During the Second World War, there were numerous airfields used in East Anglia. A new initiative has now begun to collect photographs of these airfields and thus preserve their legacy. Seventy different airfields are among those to be documented by the project, which will assist in the dissemination of knowledge regarding East Anglia and its war history. This project is being largely funded by the Heritage Lottery Fund.

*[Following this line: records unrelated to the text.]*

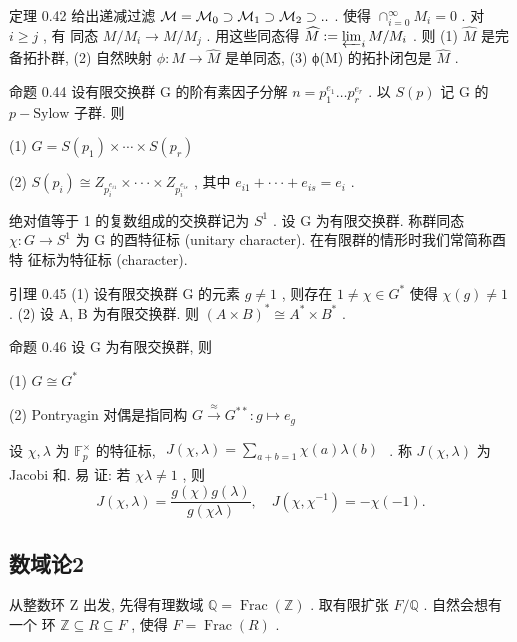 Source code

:\documentclass[]{article}
\begin{document}
{定理 0.42 给出递减过滤 ${ \cal M } = { \cal M } _ { 0 } \supset { \cal M } _ { 1 } \supset { \cal M } _ { 2 } \supset . .$ . 使得 $\cap _ { i = 0 } ^ { \infty } M _ { i } = 0$ . 对 $i \geqslant j$ , 有 同态 $M / M _ { i } \to M / M _ { j }$ . 用这些同态得 $\widehat { M } : = \varprojlim _ { i } M / M _ { i }$ . 则 (1) $\widehat { M }$ 是完备拓扑群, (2) 自然映射 $\phi : M \to { \widehat { M } }$ 是单同态, (3) ϕ(M) 的拓扑闭包是 $\widehat { M }$ . 

命题 0.44 设有限交换群 G 的阶有素因子分解 $n = p _ { 1 } ^ { e _ { 1 } } \ldots p _ { r } ^ { e _ { r } }$ . 以 $S ( p )$ 记 G 的 $\scriptstyle p - \mathrm { S y l o w }$ 子群. 则 

(1) $G = S ( p _ { 1 } ) \times \cdots \times S ( p _ { r } )$ 

(2) $S ( p _ { i } ) \cong Z _ { p _ { i } ^ { e _ { i 1 } } } \times \cdot \cdot \cdot \times Z _ { p _ { i } ^ { e _ { i s } } }$ , 其中 $e _ { i 1 } + \cdot \cdot \cdot + e _ { i s } = e _ { i }$ . 

绝对值等于 1 的复数组成的交换群记为 $S ^ { 1 }$ . 设 G 为有限交换群. 称群同态 $\chi : G \to S ^ { 1 }$ 为 G 的酉特征标 (unitary character). 在有限群的情形时我们常简称酉特 征标为特征标 (character). 

引理 0.45 (1) 设有限交换群 G 的元素 $g \neq 1$ , 则存在 $1 \neq \chi \in G ^ { * }$ 使得 $\chi ( g ) \neq 1$ . (2) 设 A, B 为有限交换群. 则 $( A \times B ) ^ { * } \cong A ^ { * } \times B ^ { * }$ . 

命题 0.46 设 G 为有限交换群, 则 

(1) $G \cong G ^ { * }$ 

(2) Pontryagin 对偶是指同构 $G \stackrel { \approx } { \longrightarrow } G ^ { * * } : g \mapsto e _ { g }$ 

设 $\chi , \lambda$ 为 $\mathbb { F } _ { p } ^ { \times }$ 的特征标, $\begin{array} { r } { J ( \chi , \lambda ) = \sum _ { a + b = 1 } \chi ( a ) \lambda ( b ) } \end{array}$ . 称 $J ( \chi , \lambda )$ 为 Jacobi 和. 易 证: 若 $\chi \lambda \neq 1$ , 则 $$
J (\chi , \lambda) = \frac {g (\chi) g (\lambda)}{g (\chi \lambda)}, \quad J (\chi , \chi^ {- 1}) = - \chi (- 1).
$$
 

\subsection{数域论2} 

从整数环 Z 出发, 先得有理数域 $\mathbb { Q } = \operatorname { F r a c } ( \mathbb { Z } )$ . 取有限扩张 $F / \mathbb { Q }$ . 自然会想有一个 环 $\mathbb { Z } \subseteq R \subseteq F$ , 使得 $F = \operatorname { F r a c } ( R )$ . 

}
\end{document}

As their name implies, the Heritage Lottery Fund specializes in providing funding for projects that help to preserve the knowledge of historical heritage. The organization Eighth in the East, which is in charge of the project, has been granted about five hundred thousand pounds by the Heritage Lottery Fund to help them collect photos of the East Anglia airfields. They are called this photo project “Now and Then,” as it will collect photos of the airfields both as they appeared during the Second World War as well as how they appear now. This will help to show just how much some historical sites have changed over the decades since the war ended, the BBC News reports.
These airfields have all been subject to different fates in the years since the Second World War. Some have become larger airports. Some have been left to grow old, while some have been taken down entirely, leaving open fields in East Anglia where there once stood important sites. Others have seen completely different uses, being converted into commercial buildings. A number of airfields have yet to be photographically documented in their current state.
Not all residents are aware that some buildings or open fields in their area used to be airfields during WWII. The goal of the project is to remedy this, by providing the residents of East Anglia with photographic evidence that many familiar sites were formerly used for matters of importance. These photos will be hosted online, so anyone who is interested can peruse the photos collected by the project and see these airfields in both their former and current states.
Many of the WWII airfields of East Anglia have been demolished with nary a trace, but there are still a large number of photographs that will allow those who are interested in such matters to view these airfields in their days of operation. The ability to then view these airfields as they appear today will give viewers an idea of just how much one location can change over time. There are some modern photographs in which virtually nothing remains of the former sites with the exception of the road layouts. Those who are from East Anglia and are familiar with these sites will likely find more interest than anyone in such photos, as they will be able to learn something about the history of their region.